A new method for constructing solar cells, developed at the National Renewable Energy Laboratory (NREL), could expand the reach of solar energy far beyond current applications. 

Multijunction III-V solar cells, so called because they are made of elements from the III and V columns of the periodic table, have several features that make them ideal for weight- and space-constrained applications. They are light and flexible; they also absorb less heat and operate more efficiently than solar cells made from silicon. However, all of these benefits come with a major tradeoff—cost. 

Current manufacturers of III-V solar cells use a historical growth process that offers precise control but is high cost and has low throughput. That process, metalorganic vapor phase epitaxy (MOVPE), uses complex molecules of organics and group III metals, combined with group V hydride molecules, to deposit metal atoms on a substrate (a surface that provides the base crystalline pattern for the layers of added material). 

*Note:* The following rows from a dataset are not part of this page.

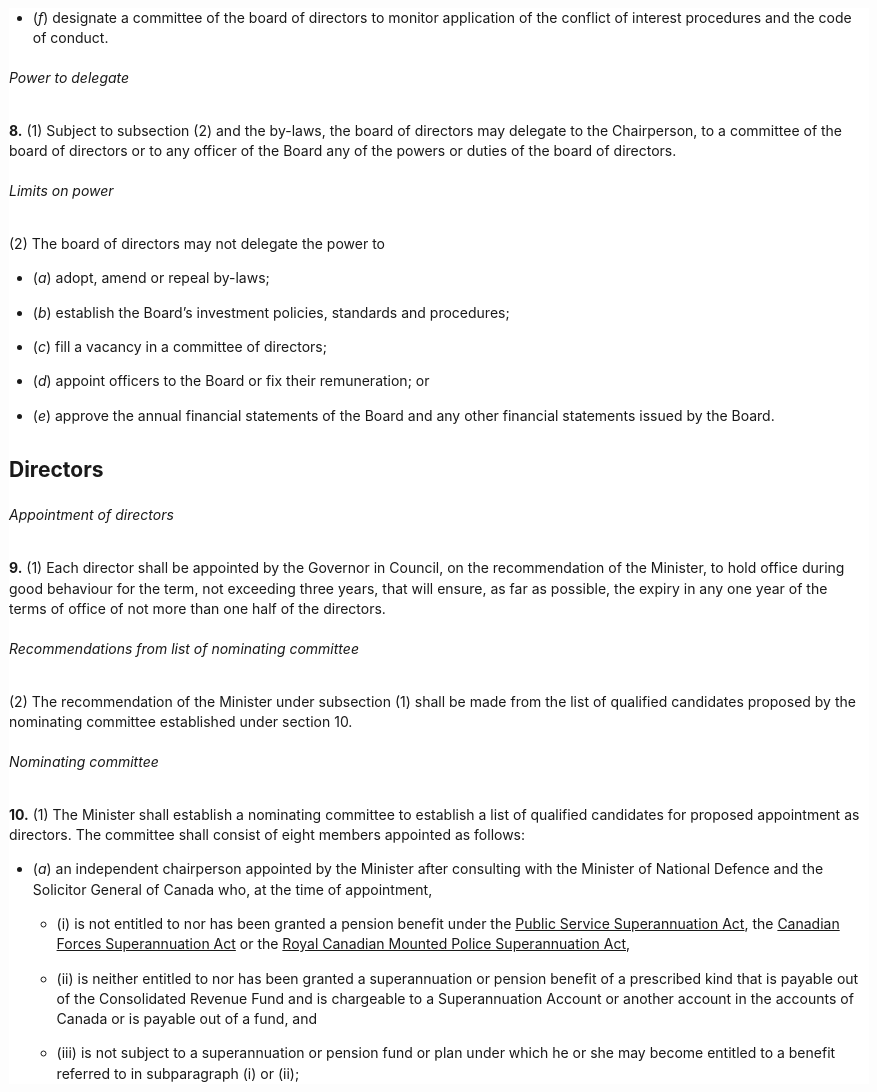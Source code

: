   * (_f_) designate a committee of the board of directors to monitor application of the conflict of interest procedures and the code of conduct.

###### Power to delegate

**8.** (1) Subject to subsection (2) and the by-laws, the board of directors may delegate to the Chairperson, to a committee of the board of directors or to any officer of the Board any of the powers or duties of the board of directors.

###### Limits on power

(2) The board of directors may not delegate the power to

  * (_a_) adopt, amend or repeal by-laws;

  * (_b_) establish the Board’s investment policies, standards and procedures;

  * (_c_) fill a vacancy in a committee of directors;

  * (_d_) appoint officers to the Board or fix their remuneration; or

  * (_e_) approve the annual financial statements of the Board and any other financial statements issued by the Board.

## Directors

###### Appointment of directors

**9.** (1) Each director shall be appointed by the Governor in Council, on the recommendation of the Minister, to hold office during good behaviour for the term, not exceeding three years, that will ensure, as far as possible, the expiry in any one year of the terms of office of not more than one half of the directors.

###### Recommendations from list of nominating committee

(2) The recommendation of the Minister under subsection (1) shall be made from the list of qualified candidates proposed by the nominating committee established under section 10.

###### Nominating committee

**10.** (1) The Minister shall establish a nominating committee to establish a list of qualified candidates for proposed appointment as directors. The committee shall consist of eight members appointed as follows:

  * (_a_) an independent chairperson appointed by the Minister after consulting with the Minister of National Defence and the Solicitor General of Canada who, at the time of appointment,

    * (i) is not entitled to nor has been granted a pension benefit under the [Public Service Superannuation Act](/canada/eng/acts/P/P-36.md), the [Canadian Forces Superannuation Act](/canada/eng/acts/C/C-17.md) or the [Royal Canadian Mounted Police Superannuation Act](/canada/eng/acts/R/R-11.md),

    * (ii) is neither entitled to nor has been granted a superannuation or pension benefit of a prescribed kind that is payable out of the Consolidated Revenue Fund and is chargeable to a Superannuation Account or another account in the accounts of Canada or is payable out of a fund, and

    * (iii) is not subject to a superannuation or pension fund or plan under which he or she may become entitled to a benefit referred to in subparagraph (i) or (ii);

Hydride vapor phase epitaxy (HVPE) is another growth process for depositing III-V semiconductors. Instead of complex metalorganic molecules, HVPE uses inexpensive, elemental III-V metals (pure gallium, indium, etc.) that are bonded to chlorine and then deposited onto the substrate.   

HVPE is the only III-V semiconductor crystal growth process that operates close to chemical equilibrium, meaning it can grow crystals more than 10 times faster than MOVPE at less than 10% of the cost. However, in high-quality solar cells, the interfaces between layers must be abrupt and well-defined. With such a high growth rate, HVPE has, until now, been unable to switch from growing one material to another abruptly enough to create high-performance solar cells. 

The NREL team’s solution to the HVPE precision problem was simple, but game-changing: If traditional HVPE can’t grow high-quality interfaces because precursor gases can’t be swapped in the chamber quickly enough, why not leave the gases alone, create parallel chambers, and move the substrate between them? This led to the development of a modified HVPE process called Dynamic HVPE (D-HVPE). 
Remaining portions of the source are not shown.